The forward, left, and right subroutines use the PULSOUT function to move the servos. The pulsout variables for each servo (eg. 699, 879) are not set in stone. They have been changed numerous times and will probably need to be played with more. We determined them partly by experiment and largely by trial and error. The results of those experiments are also published in this site.

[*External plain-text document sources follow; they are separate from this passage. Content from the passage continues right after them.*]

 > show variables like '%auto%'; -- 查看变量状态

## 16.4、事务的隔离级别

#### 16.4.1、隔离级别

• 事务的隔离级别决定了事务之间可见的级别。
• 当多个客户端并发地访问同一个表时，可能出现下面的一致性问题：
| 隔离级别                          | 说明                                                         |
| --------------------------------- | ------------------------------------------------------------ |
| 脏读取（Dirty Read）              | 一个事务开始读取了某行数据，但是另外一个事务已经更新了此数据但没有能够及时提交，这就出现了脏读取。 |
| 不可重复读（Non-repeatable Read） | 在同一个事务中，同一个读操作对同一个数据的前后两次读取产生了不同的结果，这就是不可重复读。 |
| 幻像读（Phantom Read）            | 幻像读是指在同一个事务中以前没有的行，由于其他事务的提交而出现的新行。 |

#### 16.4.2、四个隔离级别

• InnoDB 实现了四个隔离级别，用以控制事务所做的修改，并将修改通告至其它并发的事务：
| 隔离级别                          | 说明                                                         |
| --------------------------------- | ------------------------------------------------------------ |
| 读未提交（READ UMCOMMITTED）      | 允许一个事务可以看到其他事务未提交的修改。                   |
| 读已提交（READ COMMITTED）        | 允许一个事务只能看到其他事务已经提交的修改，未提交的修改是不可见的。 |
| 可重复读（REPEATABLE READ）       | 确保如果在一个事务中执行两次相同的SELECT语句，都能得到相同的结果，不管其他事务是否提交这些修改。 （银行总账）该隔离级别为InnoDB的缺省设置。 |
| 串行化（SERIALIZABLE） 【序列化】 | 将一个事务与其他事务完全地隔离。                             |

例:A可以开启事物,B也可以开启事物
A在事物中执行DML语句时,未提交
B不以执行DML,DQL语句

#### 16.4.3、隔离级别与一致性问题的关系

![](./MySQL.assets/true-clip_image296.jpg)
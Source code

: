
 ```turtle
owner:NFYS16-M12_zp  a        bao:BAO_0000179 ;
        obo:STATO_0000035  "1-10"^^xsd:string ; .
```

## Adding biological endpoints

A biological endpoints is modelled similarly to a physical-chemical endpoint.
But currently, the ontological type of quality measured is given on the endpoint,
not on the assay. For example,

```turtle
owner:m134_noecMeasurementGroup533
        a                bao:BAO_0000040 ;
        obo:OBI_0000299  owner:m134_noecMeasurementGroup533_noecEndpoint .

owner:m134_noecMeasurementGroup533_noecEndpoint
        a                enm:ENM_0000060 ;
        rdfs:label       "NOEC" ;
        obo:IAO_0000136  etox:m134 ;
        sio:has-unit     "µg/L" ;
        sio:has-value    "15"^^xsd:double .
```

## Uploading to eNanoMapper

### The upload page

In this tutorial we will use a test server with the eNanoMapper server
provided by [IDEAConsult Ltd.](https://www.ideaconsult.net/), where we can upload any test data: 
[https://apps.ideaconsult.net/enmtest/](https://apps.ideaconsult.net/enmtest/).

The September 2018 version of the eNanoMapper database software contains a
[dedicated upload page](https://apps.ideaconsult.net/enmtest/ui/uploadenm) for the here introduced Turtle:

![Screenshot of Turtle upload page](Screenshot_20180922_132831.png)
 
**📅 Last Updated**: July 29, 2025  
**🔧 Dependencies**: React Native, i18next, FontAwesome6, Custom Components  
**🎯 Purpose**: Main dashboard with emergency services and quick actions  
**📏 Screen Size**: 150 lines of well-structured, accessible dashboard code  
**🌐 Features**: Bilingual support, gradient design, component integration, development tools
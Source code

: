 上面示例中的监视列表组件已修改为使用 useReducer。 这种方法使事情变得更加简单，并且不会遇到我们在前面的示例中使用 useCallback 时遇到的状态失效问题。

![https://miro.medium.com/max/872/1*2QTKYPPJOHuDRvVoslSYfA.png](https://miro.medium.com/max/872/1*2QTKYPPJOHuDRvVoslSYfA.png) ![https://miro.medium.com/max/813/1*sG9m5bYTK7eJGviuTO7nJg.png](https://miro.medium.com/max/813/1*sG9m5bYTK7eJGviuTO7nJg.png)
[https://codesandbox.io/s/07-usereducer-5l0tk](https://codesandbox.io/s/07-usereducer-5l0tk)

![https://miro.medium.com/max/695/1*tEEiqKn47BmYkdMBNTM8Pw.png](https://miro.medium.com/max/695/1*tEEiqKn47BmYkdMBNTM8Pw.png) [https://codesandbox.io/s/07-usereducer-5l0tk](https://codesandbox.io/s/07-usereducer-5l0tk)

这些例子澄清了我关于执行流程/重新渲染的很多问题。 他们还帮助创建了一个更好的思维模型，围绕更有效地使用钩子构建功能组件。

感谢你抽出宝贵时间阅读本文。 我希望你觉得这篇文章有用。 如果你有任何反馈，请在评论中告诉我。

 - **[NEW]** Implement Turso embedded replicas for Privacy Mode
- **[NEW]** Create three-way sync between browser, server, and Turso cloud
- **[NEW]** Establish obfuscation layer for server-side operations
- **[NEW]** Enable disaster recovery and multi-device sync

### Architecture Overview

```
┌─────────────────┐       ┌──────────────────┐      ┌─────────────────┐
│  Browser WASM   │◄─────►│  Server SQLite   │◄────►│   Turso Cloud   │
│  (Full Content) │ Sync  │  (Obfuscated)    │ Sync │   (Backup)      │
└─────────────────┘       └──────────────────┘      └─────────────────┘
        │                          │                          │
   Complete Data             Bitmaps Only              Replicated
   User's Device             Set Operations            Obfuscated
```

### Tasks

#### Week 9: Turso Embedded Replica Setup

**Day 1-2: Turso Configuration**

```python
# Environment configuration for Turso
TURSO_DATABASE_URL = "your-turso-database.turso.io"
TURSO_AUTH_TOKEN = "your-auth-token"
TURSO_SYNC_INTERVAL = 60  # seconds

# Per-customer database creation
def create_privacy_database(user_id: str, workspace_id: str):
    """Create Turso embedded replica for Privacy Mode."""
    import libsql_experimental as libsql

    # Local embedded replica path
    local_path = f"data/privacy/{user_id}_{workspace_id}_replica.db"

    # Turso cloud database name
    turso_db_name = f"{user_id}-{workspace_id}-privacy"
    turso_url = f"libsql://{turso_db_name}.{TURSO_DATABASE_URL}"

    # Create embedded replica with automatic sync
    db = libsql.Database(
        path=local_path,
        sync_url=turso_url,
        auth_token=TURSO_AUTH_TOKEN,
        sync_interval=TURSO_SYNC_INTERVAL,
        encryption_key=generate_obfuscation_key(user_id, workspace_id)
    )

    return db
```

At the beginning of the forward subroutine is the BUTTON function. Each time through this subroutine, the programs checks to see if the button has been depressed. If it has not, the program continues. If the button has been pressed, control is moved to the find_RR subroutine.

Part 2

When the program enters part 2, the robot has already left the maze and the button has been pressed. It enters the find_RR subroutine and first pauses for 10 seconds so the robot can be repositioned at the starting point to re-do the maze. Find_RR is a superfluous piece of code that originated from poor planning. It reads in the movement from each memory block and the following memory block (blocks n and n+1) and compares them to each other. If it detects a R,R combo, it replaces the first R with an A. It then copies each movement into the previous one. For example, it would change a FFRRFLF to a FFAFLF. Each time it finds an RR combo and replaces it with an A, all the code following the last R must be adjusted. Therefore, the ‘total_moves’ variable is reduced by 1 each time RR is detected. The write_A subroutine handles that task. If no RR combo is found (they’ve all been switched) control moves to the find_A subroutine.

Find_A searches each memory block for the ‘A’ movement. If no ‘A’ is found, control moves to the done subroutine. However, this will only occur after all the ‘A’ have been dealt with. When an ‘A’ is found, the memory location is stored in variable ‘counter’ and control goes to subroutine surround_A. The purpose of surround_A is to determine all of the movements before and after the ‘A’ that need to be ignored for successful completion of the maze.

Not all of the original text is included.